Is there any workaround available to the best of your knowledge?
Rate from 1 - 5 the complexity of the scenario you performed that caused this
bug (1 - very simple, 5 - very complex)?
3
Can this issue reproducible?
Yes
Can this issue reproduce from the UI?
If this is a regression, please provide more details to justify this:
Steps to Reproduce:
1. Deploy RDR setup
2. Enable required feature gate in OCP
3. Deploy sample CephFS based workload that uses consistency group
Workload consists of four PVCs, grouped into two Consistency Groups: cg1 and cg2.

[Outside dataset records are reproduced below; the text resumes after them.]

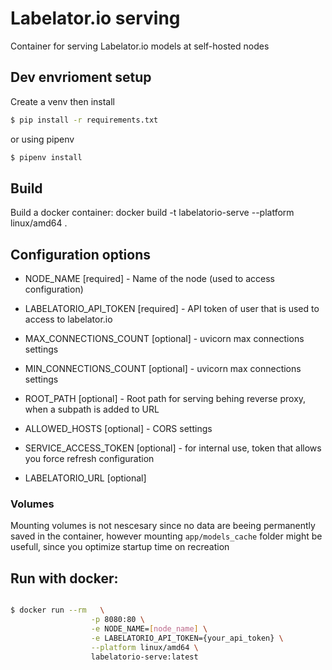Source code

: # Labelator.io serving 

Container for serving Labelator.io models at self-hosted nodes


## Dev envrioment setup

Create a venv
then install

```sh
$ pip install -r requirements.txt
```

or using pipenv

```sh
$ pipenv install
```

## Build

Build a docker container:
docker build -t labelatorio-serve  --platform linux/amd64 .


## Configuration options

- NODE_NAME [required] - Name of the node (used to access configuration)
- LABELATORIO_API_TOKEN [required] - API token of user that is used to access to labelator.io
  

- MAX_CONNECTIONS_COUNT [optional] - uvicorn max connections settings
- MIN_CONNECTIONS_COUNT [optional] - uvicorn max connections settings
- ROOT_PATH [optional] - Root path for serving behing reverse proxy, when a subpath is added to URL
- ALLOWED_HOSTS [optional] - CORS settings
- SERVICE_ACCESS_TOKEN [optional] - for internal use, token that allows you force refresh configuration
- LABELATORIO_URL [optional]

### Volumes
Mounting volumes is not nescesary since no data are beeing permanently saved in the container, however mounting `app/models_cache` folder might be usefull, since you optimize startup time on recreation

## Run with docker:


```sh

$ docker run --rm   \
                  -p 8080:80 \
                  -e NODE_NAME=[node_name] \
                  -e LABELATORIO_API_TOKEN={your_api_token} \
                  --platform linux/amd64 \
                  labelatorio-serve:latest


```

NAME STATUS VOLUME CAPACITY ACCESS MODES STORAGECLASS VOLUMEATTRIBUTESCLASS AGE
busybox-cg1-pvc1 Bound pvc-d992671a-7178-4256-91c8-09accf4b76b3 1Gi RWX rook-cephfs1 <unset> 7s
busybox-cg1-pvc2 Bound pvc-23f2f074-5627-4923-bfa6-05faea435d38 2Gi RWX rook-cephfs1 <unset> 7s
busybox-cg2-pvc1 Bound pvc-9faea735-6516-41fe-b672-ca6410ff0e67 3Gi RWX rook-cephfs2 <unset> 7s
busybox-cg2-pvc2 Bound pvc-31e69161-9858-4078-bcda-9bc2a3445b4d 4Gi RWX rook-cephfs2 <unset> 7s
4. Enable DR protection via UI using current documented steps
5. Scale down Ramen hub operator
6. Delete the VRG ManifestWorks on hub cluster
7. Delete the workload deployments on primary cluster
8. Edit the DRPC resource and add the annotation drplacementcontrol.ramendr.openshift.io/is-cg-enabled: "true"
9. Wait for the workload to be redeployed on the primary cluster
10.Scale up the Ramen hub operator
11. Wait for few scheduling intervals and observe sync starts lagging.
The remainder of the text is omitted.